(Requirement) Output each record exactly, excluding pictures.

╔══

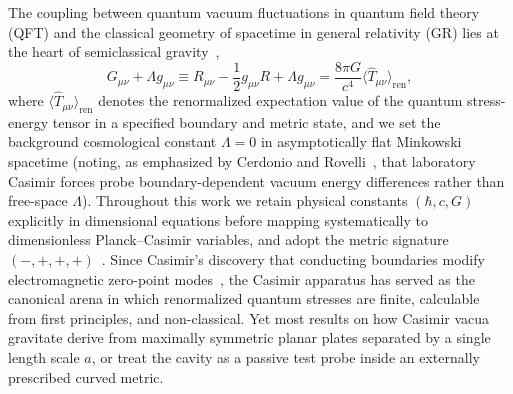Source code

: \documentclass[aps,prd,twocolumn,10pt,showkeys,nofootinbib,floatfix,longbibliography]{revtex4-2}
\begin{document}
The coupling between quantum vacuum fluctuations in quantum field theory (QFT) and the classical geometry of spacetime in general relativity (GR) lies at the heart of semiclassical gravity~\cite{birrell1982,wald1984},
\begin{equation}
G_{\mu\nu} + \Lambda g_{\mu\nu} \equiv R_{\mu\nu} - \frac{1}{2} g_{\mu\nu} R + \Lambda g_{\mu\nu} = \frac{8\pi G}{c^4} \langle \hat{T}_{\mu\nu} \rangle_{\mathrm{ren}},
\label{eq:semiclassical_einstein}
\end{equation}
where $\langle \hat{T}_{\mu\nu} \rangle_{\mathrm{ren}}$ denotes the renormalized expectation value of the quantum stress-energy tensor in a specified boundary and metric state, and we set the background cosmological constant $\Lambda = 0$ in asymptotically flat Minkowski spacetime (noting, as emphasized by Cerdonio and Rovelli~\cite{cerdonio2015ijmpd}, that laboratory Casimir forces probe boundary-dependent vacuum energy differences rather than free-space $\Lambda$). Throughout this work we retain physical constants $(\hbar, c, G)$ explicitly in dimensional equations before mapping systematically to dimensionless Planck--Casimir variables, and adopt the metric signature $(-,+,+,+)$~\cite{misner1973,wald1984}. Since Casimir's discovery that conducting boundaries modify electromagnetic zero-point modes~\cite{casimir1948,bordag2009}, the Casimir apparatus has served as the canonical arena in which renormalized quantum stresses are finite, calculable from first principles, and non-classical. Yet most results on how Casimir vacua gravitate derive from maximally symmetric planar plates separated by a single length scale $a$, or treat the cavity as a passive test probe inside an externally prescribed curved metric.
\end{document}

╚══

(Answer space)
Source code

: \documentclass[aps,prd,twocolumn,10pt,showkeys,nofootinbib,floatfix,longbibliography]{revtex4-2}
\begin{document}
The coupling between quantum vacuum fluctuations in quantum field theory (QFT) and the classical geometry of spacetime in general relativity (GR) lies at the heart of semiclassical gravity~\cite{birrell1982,wald1984},
\begin{equation}
G_{\mu\nu} + \Lambda g_{\mu\nu} \equiv R_{\mu\nu} - \frac{1}{2} g_{\mu\nu} R + \Lambda g_{\mu\nu} = \frac{8\pi G}{c^4} \langle \hat{T}_{\mu\nu} \rangle_{\mathrm{ren}},
\label{eq:semiclassical_einstein}
\end{equation}
where $\langle \hat{T}_{\mu\nu} \rangle_{\mathrm{ren}}$ denotes the renormalized expectation value of the quantum stress-energy tensor in a specified boundary and metric state, and we set the background cosmological constant $\Lambda = 0$ in asymptotically flat Minkowski spacetime (noting, as emphasized by Cerdonio and Rovelli~\cite{cerdonio2015ijmpd}, that laboratory Casimir forces probe boundary-dependent vacuum energy differences rather than free-space $\Lambda$). Throughout this work we retain physical constants $(\hbar, c, G)$ explicitly in dimensional equations before mapping systematically to dimensionless Planck--Casimir variables, and adopt the metric signature $(-,+,+,+)$~\cite{misner1973,wald1984}. Since Casimir's discovery that conducting boundaries modify electromagnetic zero-point modes~\cite{casimir1948,bordag2009}, the Casimir apparatus has served as the canonical arena in which renormalized quantum stresses are finite, calculable from first principles, and non-classical. Yet most results on how Casimir vacua gravitate derive from maximally symmetric planar plates separated by a single length scale $a$, or treat the cavity as a passive test probe inside an externally prescribed curved metric.
\end{document}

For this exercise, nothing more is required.